By focusing on specific pieces of content, you can get a better idea of what converts customers. Maybe your recent how-to article was extremely successful in getting people to buy your product, or a recent podcast episode resulted in more than the usual number of email subscribers. When events like these happen, it’s important to see if you can repeat them with similar pieces of content.
A common theme in social media is that what works on one platform might not work on another. So keep track of what content works where, and how the conversion rates vary between Facebook and Twitter, for example.

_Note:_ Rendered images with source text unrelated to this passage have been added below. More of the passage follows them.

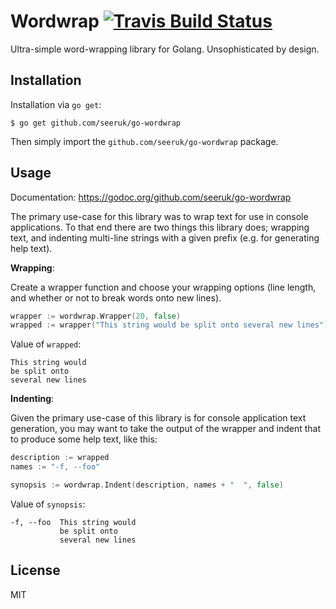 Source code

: Wordwrap [![Travis Build Status][travis-badge]][travis-build]
=======================================

Ultra-simple word-wrapping library for Golang. Unsophisticated by design.

Installation
------------

Installation via `go get`:

```
$ go get github.com/seeruk/go-wordwrap
```

Then simply import the `github.com/seeruk/go-wordwrap` package.

Usage
-----

Documentation: https://godoc.org/github.com/seeruk/go-wordwrap

The primary use-case for this library was to wrap text for use in console applications. To that end there are two things this library does; wrapping text, and indenting multi-line strings with a given prefix (e.g. for generating help text).

**Wrapping**:

Create a wrapper function and choose your wrapping options (line length, and whether or not to break words onto new lines).

```go
wrapper := wordwrap.Wrapper(20, false)
wrapped := wrapper("This string would be split onto several new lines")
```

Value of `wrapped`:

```
This string would
be split onto
several new lines
```

**Indenting**:

Given the primary use-case of this library is for console application text generation, you may want
to take the output of the wrapper and indent that to produce some help text, like this:

```go
description := wrapped
names := "-f, --foo"

synopsis := wordwrap.Indent(description, names + "  ", false)
```

Value of `synopsis`:

```
-f, --foo  This string would
           be split onto
           several new lines
```

License
-------

MIT

[travis-badge]: https://img.shields.io/travis/seeruk/go-wordwrap.svg
[travis-build]: https://travis-ci.org/seeruk/go-wordwrap
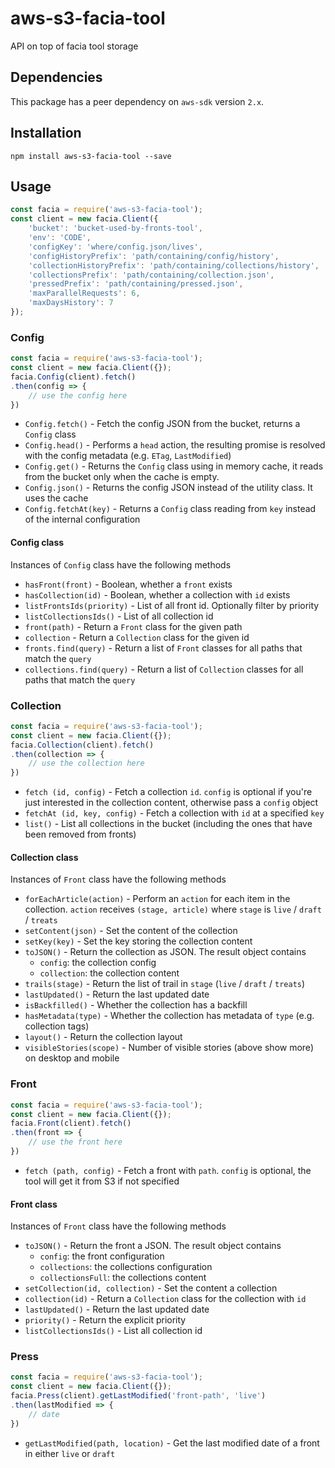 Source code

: # aws-s3-facia-tool

API on top of facia tool storage

## Dependencies

This package has a peer dependency on `aws-sdk` version `2.x`.

## Installation

```
npm install aws-s3-facia-tool --save
```

## Usage

```js
const facia = require('aws-s3-facia-tool');
const client = new facia.Client({
    'bucket': 'bucket-used-by-fronts-tool',
    'env': 'CODE',
    'configKey': 'where/config.json/lives',
    'configHistoryPrefix': 'path/containing/config/history',
    'collectionHistoryPrefix': 'path/containing/collections/history',
    'collectionsPrefix': 'path/containing/collection.json',
    'pressedPrefix': 'path/containing/pressed.json',
    'maxParallelRequests': 6,
    'maxDaysHistory': 7
});
```

### Config

```js
const facia = require('aws-s3-facia-tool');
const client = new facia.Client({});
facia.Config(client).fetch()
.then(config => {
    // use the config here
})
```

 * `Config.fetch()` - Fetch the config JSON from the bucket, returns a `Config` class
 * `Config.head()` - Performs a `head` action, the resulting promise is resolved with the config metadata (e.g. `ETag`, `LastModified`)
 * `Config.get()` - Returns the `Config` class using in memory cache, it reads from the bucket only when the cache is empty.
 * `Config.json()` - Returns the config JSON instead of the utility class. It uses the cache
 * `Config.fetchAt(key)` - Returns a `Config` class reading from `key` instead of the internal configuration

#### Config class

Instances of `Config` class have the following methods

 * `hasFront(front)` - Boolean, whether a `front` exists
 * `hasCollection(id)` - Boolean, whether a collection with `id` exists
 * `listFrontsIds(priority)` - List of all front id. Optionally filter by priority
 * `listCollectionsIds()` - List of all collection id
 * `front(path)` - Return a `Front` class for the given path
 * `collection` - Return a `Collection` class for the given id
 * `fronts.find(query)` - Return a list of `Front` classes for all paths that match the `query`
 * `collections.find(query)` - Return a list of `Collection` classes for all paths that match the `query`


### Collection

```js
const facia = require('aws-s3-facia-tool');
const client = new facia.Client({});
facia.Collection(client).fetch()
.then(collection => {
    // use the collection here
})
```

 * `fetch (id, config)` - Fetch a collection `id`. `config` is optional if you're just interested in the collection content, otherwise pass a `config` object
 * `fetchAt (id, key, config)` - Fetch a collection with `id` at a specified `key`
 * `list()` - List all collections in the bucket (including the ones that have been removed from fronts)

#### Collection class

Instances of `Front` class have the following methods

  * `forEachArticle(action)` - Perform an `action` for each item in the collection. `action` receives `(stage, article)` where `stage` is `live` / `draft` / `treats`
  * `setContent(json)` - Set the content of the collection
  * `setKey(key)` - Set the key storing the collection content
  * `toJSON()` - Return the collection as JSON. The result object contains
     * `config`: the collection config
     * `collection`: the collection content
  * `trails(stage)` - Return the list of trail in `stage` (`live` / `draft` / `treats`)
  * `lastUpdated()` - Return the last updated date
  * `isBackfilled()` - Whether the collection has a backfill
  * `hasMetadata(type)` - Whether the collection has metadata of `type` (e.g. collection tags)
  * `layout()` - Return the collection layout
  * `visibleStories(scope)` - Number of visible stories (above show more) on desktop and mobile


### Front

```js
const facia = require('aws-s3-facia-tool');
const client = new facia.Client({});
facia.Front(client).fetch()
.then(front => {
    // use the front here
})
```

 * `fetch (path, config)` - Fetch a front with `path`. `config` is optional, the tool will get it from S3 if not specified

#### Front class

Instances of `Front` class have the following methods

 * `toJSON()` - Return the front a JSON. The result object contains
    * `config`: the front configuration
    * `collections`: the collections configuration
    * `collectionsFull`: the collections content
 * `setCollection(id, collection)` - Set the content a collection
 * `collection(id)` - Return a `Collection` class for the collection with `id`
 * `lastUpdated()` - Return the last updated date
 * `priority()` - Return the explicit priority
 * `listCollectionsIds()` - List all collection id


### Press

```js
const facia = require('aws-s3-facia-tool');
const client = new facia.Client({});
facia.Press(client).getLastModified('front-path', 'live')
.then(lastModified => {
    // date
})
```

 * `getLastModified(path, location)` - Get the last modified date of a front in either `live` or `draft`
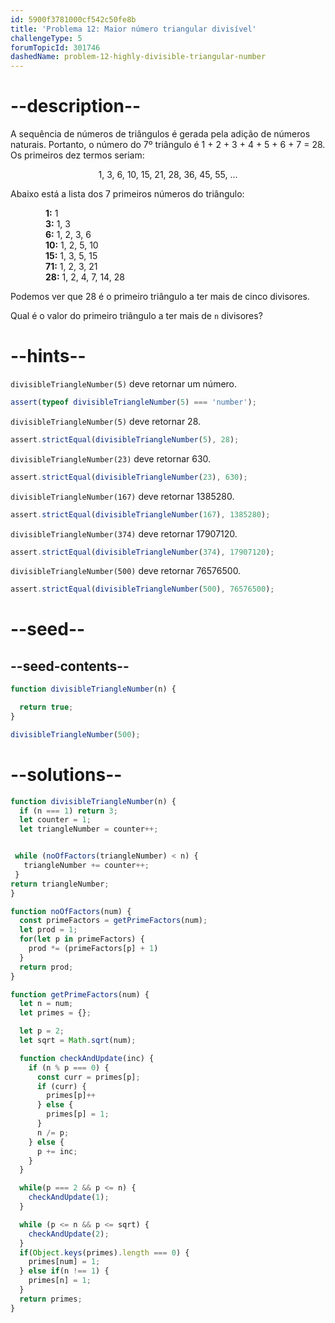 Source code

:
 ```yaml
---
id: 5900f3781000cf542c50fe8b
title: 'Problema 12: Maior número triangular divisível'
challengeType: 5
forumTopicId: 301746
dashedName: problem-12-highly-divisible-triangular-number
---
```


# --description--

A sequência de números de triângulos é gerada pela adição de números naturais. Portanto, o número do 7º triângulo é 1 + 2 + 3 + 4 + 5 + 6 + 7 = 28. Os primeiros dez termos seriam:

<div style='text-align: center;'>1, 3, 6, 10, 15, 21, 28, 36, 45, 55, ...</div>

Abaixo está a lista dos 7 primeiros números do triângulo:

<div style='padding-left: 4em;'><b>1:</b> 1</div>
<div style='padding-left: 4em;'><b>3:</b> 1, 3</div>
<div style='padding-left: 4em;'><b>6:</b> 1, 2, 3, 6</div>
<div style='padding-left: 4em;'><b>10:</b> 1, 2, 5, 10</div>
<div style='padding-left: 4em;'><b>15:</b> 1, 3, 5, 15</div>
<div style='padding-left: 4em;'><b>71:</b> 1, 2, 3, 21</div>
<div style='padding-left: 4em;'><b>28:</b> 1, 2, 4, 7, 14, 28</div>

Podemos ver que 28 é o primeiro triângulo a ter mais de cinco divisores.

Qual é o valor do primeiro triângulo a ter mais de `n` divisores?

# --hints--

`divisibleTriangleNumber(5)` deve retornar um número.

```js
assert(typeof divisibleTriangleNumber(5) === 'number');
```

`divisibleTriangleNumber(5)` deve retornar 28.

```js
assert.strictEqual(divisibleTriangleNumber(5), 28);
```

`divisibleTriangleNumber(23)` deve retornar 630.

```js
assert.strictEqual(divisibleTriangleNumber(23), 630);
```

`divisibleTriangleNumber(167)` deve retornar 1385280.

```js
assert.strictEqual(divisibleTriangleNumber(167), 1385280);
```

`divisibleTriangleNumber(374)` deve retornar 17907120.

```js
assert.strictEqual(divisibleTriangleNumber(374), 17907120);
```

`divisibleTriangleNumber(500)` deve retornar 76576500.

```js
assert.strictEqual(divisibleTriangleNumber(500), 76576500);
```

# --seed--

## --seed-contents--

```js
function divisibleTriangleNumber(n) {

  return true;
}

divisibleTriangleNumber(500);
```

# --solutions--

```js
function divisibleTriangleNumber(n) {
  if (n === 1) return 3;
  let counter = 1;
  let triangleNumber = counter++;


 while (noOfFactors(triangleNumber) < n) {
   triangleNumber += counter++;
 }
return triangleNumber;
}

function noOfFactors(num) {
  const primeFactors = getPrimeFactors(num);
  let prod = 1;
  for(let p in primeFactors) {
    prod *= (primeFactors[p] + 1)
  }
  return prod;
}

function getPrimeFactors(num) {
  let n = num;
  let primes = {};

  let p = 2;
  let sqrt = Math.sqrt(num);

  function checkAndUpdate(inc) {
    if (n % p === 0) {
      const curr = primes[p];
      if (curr) {
        primes[p]++
      } else {
        primes[p] = 1;
      }
      n /= p;
    } else {
      p += inc;
    }
  }

  while(p === 2 && p <= n) {
    checkAndUpdate(1);
  }

  while (p <= n && p <= sqrt) {
    checkAndUpdate(2);
  }
  if(Object.keys(primes).length === 0) {
    primes[num] = 1;
  } else if(n !== 1) {
    primes[n] = 1;
  }
  return primes;
}
```
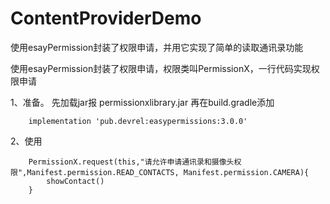 # ContentProviderDemo
使用esayPermission封装了权限申请，并用它实现了简单的读取通讯录功能

使用esayPermission封装了权限申请，权限类叫PermissionX，一行代码实现权限申请


1、准备。
先加载jar报 permissionxlibrary.jar
再在build.gradle添加
```
    implementation 'pub.devrel:easypermissions:3.0.0'

```
2、使用
```
    PermissionX.request(this,"请允许申请通讯录和摄像头权限",Manifest.permission.READ_CONTACTS, Manifest.permission.CAMERA){
        showContact()
    }
```

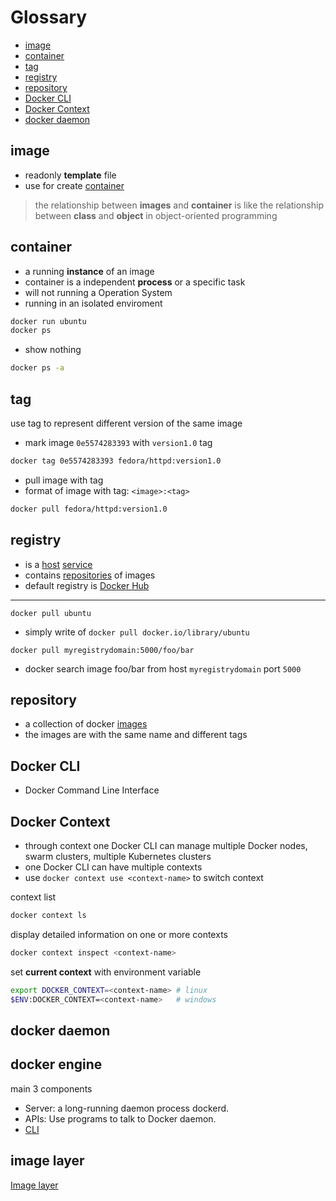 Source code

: # Glossary

* [image](#image)
* [container](#container)
* [tag](#tag)
* [registry](#registry)
* [repository](#repository)
* [Docker CLI](#docker-cli)
* [Docker Context](#docker-context)
* [docker daemon](#docker-daemon)

## image

- readonly **template** file
- use for create [container](#container)

> the relationship between **images** and **container** is like the relationship between **class** and **object** in object-oriented programming

## container

- a running **instance** of an image
- container is a independent **process** or a specific task
- will not running a Operation System
- running in an isolated enviroment

```bash
docker run ubuntu
docker ps
```

- show nothing

```bash
docker ps -a
```

## tag

use tag to represent different version of the same image

- mark image `0e5574283393` with `version1.0` tag

```bash
docker tag 0e5574283393 fedora/httpd:version1.0
```

- pull image with tag
- format of image with tag: `<image>:<tag>`

```bash
docker pull fedora/httpd:version1.0
```


## registry

- is a [host](computer-network-host.md) [service](computer-network-service.md)
- contains [repositories]() of images
- default registry is [Docker Hub](https://hub.docker.com/)

---

`docker pull ubuntu`

- simply write of `docker pull docker.io/library/ubuntu`

`docker pull myregistrydomain:5000/foo/bar`

- docker search image foo/bar from host `myregistrydomain` port `5000`

## repository

- a collection of docker [images](#image) 
- the images are with the same name and different tags

## Docker CLI

- Docker Command Line Interface

## Docker Context

- through context one Docker CLI can manage multiple Docker nodes, swarm clusters, multiple Kubernetes clusters
- one Docker CLI can have multiple contexts
- use `docker context use <context-name>` to switch context


context list

```bash
docker context ls
```

display detailed information on one or more contexts

```bash
docker context inspect <context-name>
```

set **current context** with environment variable

```bash
export DOCKER_CONTEXT=<context-name> # linux
$ENV:DOCKER_CONTEXT=<context-name>   # windows
```

## docker daemon

## docker engine

main 3 components

- Server: a long-running daemon process dockerd.
- APIs: Use programs to talk to Docker daemon.
- [CLI](docker-command-line-interface.md)

## image layer

[Image layer](docker-image.md#image-layer)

Do you even own your own data?
Another argument against vanity metrics is that they all revolve around someone else’s platform. Why drive customers to Facebook or Twitter for the sake of vanity metrics when you can redirect them straight to a sales page or email signup form?
A better approach would be to build a community of your own. That could be a community that interacts through your newsletter, a private forum, or some other online (or offline) meeting place that allows you to engage them directly.
An argument in favor of a little vanity
Doug Kessler argues on Social Media Explorer that vanity metrics can sometimes be the best option.
One extremely valid point is that in the very beginning of starting a business, you might not have anything else to go on. It would be foolish to ignore “vanity” metrics in the first few months of starting a business, especially as they are the only metrics you’ve got to determine whether or not you have potential customers and public appeal. Once you’ve hit critical mass, then you can start to dig into specific posts and pieces of content to see how well they perform in terms of ROI.
When you boil it all down, what you want is a metric that tells you more about a specific customer behaviour. Are they buying? if not, why not? Do tutorials make customer more likely to buy? Are Twitter followers more profitable, or Facebook fans?
If you’re using a metric just so you have something to report, then you might be better off without it. Metrics are designed to give you some insight on customer behaviour, or where there are blockages in your sales funnel – and if they happen to make you feel good, then consider that an added bonus.